# EXERCISE AIM
Set down again exactly the lines of the listing below that fall between the line holding "<li><b>timebin_no : </b>" and the line holding "<p>Next, we use", inclusive.

# EXERCISE DATA
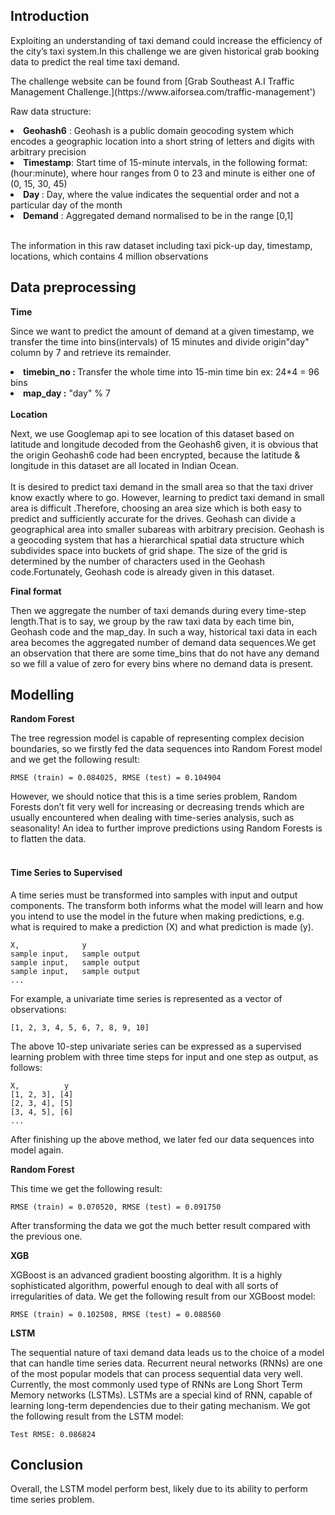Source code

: <h2>Introduction</h2>
<p>Exploiting an understanding of taxi demand could increase the efficiency of the city’s taxi system.In this challenge we are given historical grab booking data to predict the real time taxi demand.</p>
<p>The challenge website can be found from [Grab Southeast A.I Traffic Management Challenge.](https://www.aiforsea.com/traffic-management')</p>
<p>Raw data structure:</p>
<li><b>Geohash6</b> : Geohash is a public domain geocoding system which encodes a geographic location into a short string of letters and digits with arbitrary precision</li>
<li><b>Timestamp</b>:
Start time of 15-minute intervals, in the following format: (hour:minute), where hour ranges from 0 to 23 and minute is either one of (0, 15, 30, 45) </li>
<li><b>Day </b>: Day, where the value indicates the sequential order and not a particular day of the month</li>
<li><b>Demand</b> : Aggregated demand normalised to be in the range [0,1]</li><br>
<p>The information in this raw dataset including taxi pick-up day, timestamp, locations, which contains 4 million observations</p>
<h2>Data preprocessing</h2>
<b>Time</b>
<p> Since we want to predict the amount of demand at a given timestamp, we transfer the time into bins(intervals) of 15 minutes and divide origin"day" column by 7 and retrieve its remainder.</p>
<li><b>timebin_no : </b> Transfer the whole time into 15-min time bin ex: 24*4 = 96 bins</li>
<li><b>map_day :</b> "day" % 7 </li>
<br>
<b>Location</b>
<p>Next, we use Googlemap api to see location of this dataset based on latitude and longitude decoded from the Geohash6 given, it is obvious that the origin Geohash6 code had been encrypted, because the latitude & longitude in this dataset are all located in Indian Ocean.<br><br>
It is desired to predict taxi demand in the small area so that the taxi driver know exactly where to go. However, learning to predict taxi demand in small area is difficult .Therefore, choosing an area size which is both easy to predict and sufficiently accurate for the drives. Geohash can divide a geographical area into smaller subareas with arbitrary precision. Geohash is a geocoding system that has a
hierarchical spatial data structure which subdivides space into buckets of grid shape. The size of the grid is determined by the number of characters used in the Geohash code.Fortunately, Geohash code is already given in this dataset.</p>
<b>Final format</b>
<p>
Then we aggregate the number of taxi demands during every time-step length.That is to say, we group by the raw taxi data by each time bin, Geohash code and the map_day. In such a way, historical taxi data in each area becomes the aggregated number of demand data sequences.We get an observation that there are some time_bins that do not have any demand so we fill a value of zero for every bins where no demand data is present.
</p>


<h2>Modelling</h2>

<b>Random Forest</b>
<p>The tree regression model is capable of representing complex decision boundaries, so we firstly fed the data sequences into Random Forest model and we get the following result:</p>

```
RMSE (train) = 0.084025, RMSE (test) = 0.104904
```

<p>However, we should notice that this is a time series problem, Random Forests don’t fit very well for increasing or decreasing trends which are usually encountered when dealing with time-series analysis, such as seasonality! An idea to further improve predictions using Random Forests is to flatten the data.<br><br>
<h4>Time Series to Supervised</h4>
A time series must be transformed into samples with input and output components. The transform both informs what the model will learn and how you intend to use the model in the future when making predictions, e.g. what is required to make a prediction (X) and what prediction is made (y). </p>

```
X,              y
sample input,   sample output
sample input,   sample output
sample input,   sample output
...
```

<p>For example, a univariate time series is represented as a vector of observations:</p>

```
[1, 2, 3, 4, 5, 6, 7, 8, 9, 10]
```

<p>The above 10-step univariate series can be expressed as a supervised learning problem with three time steps for input and one step as output, as follows:</p>

```
X,          y
[1, 2, 3], [4]
[2, 3, 4], [5]
[3, 4, 5], [6]
...
```

<p>After finishing up the above method, we later fed our data sequences into model again.</p>

<b>Random Forest</b>
<p>This time we get the following result:</p>

```
RMSE (train) = 0.070520, RMSE (test) = 0.091750
```
<p> After transforming the data we got the much better result compared with the previous one. </p>

<b>XGB</b>
<p>XGBoost is an advanced gradient boosting algorithm. It is a highly sophisticated algorithm, powerful enough to deal with all sorts of irregularities of data. We get the following result from our XGBoost model:</p>

```
RMSE (train) = 0.102508, RMSE (test) = 0.088560
```

<b>LSTM</b>
<p>The sequential nature of taxi demand data leads us to the
choice of a model that can handle time series data. Recurrent
neural networks (RNNs) are one of the most popular models
that can process sequential data very well. Currently, the most commonly used type of RNNs are Long Short Term Memory networks (LSTMs). LSTMs are a special
kind of RNN, capable of learning long-term dependencies due
to their gating mechanism. We got the following result from the LSTM model:</p>

```
Test RMSE: 0.086824
```
<h2>Conclusion</h2>
Overall, the LSTM model perform best, likely due to its ability to perform time series problem.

# ANSWER BOX
<li><b>timebin_no : </b> Transfer the whole time into 15-min time bin ex: 24*4 = 96 bins</li>
<li><b>map_day :</b> "day" % 7 </li>
<br>
<b>Location</b>
<p>Next, we use Googlemap api to see location of this dataset based on latitude and longitude decoded from the Geohash6 given, it is obvious that the origin Geohash6 code had been encrypted, because the latitude & longitude in this dataset are all located in Indian Ocean.<br><br>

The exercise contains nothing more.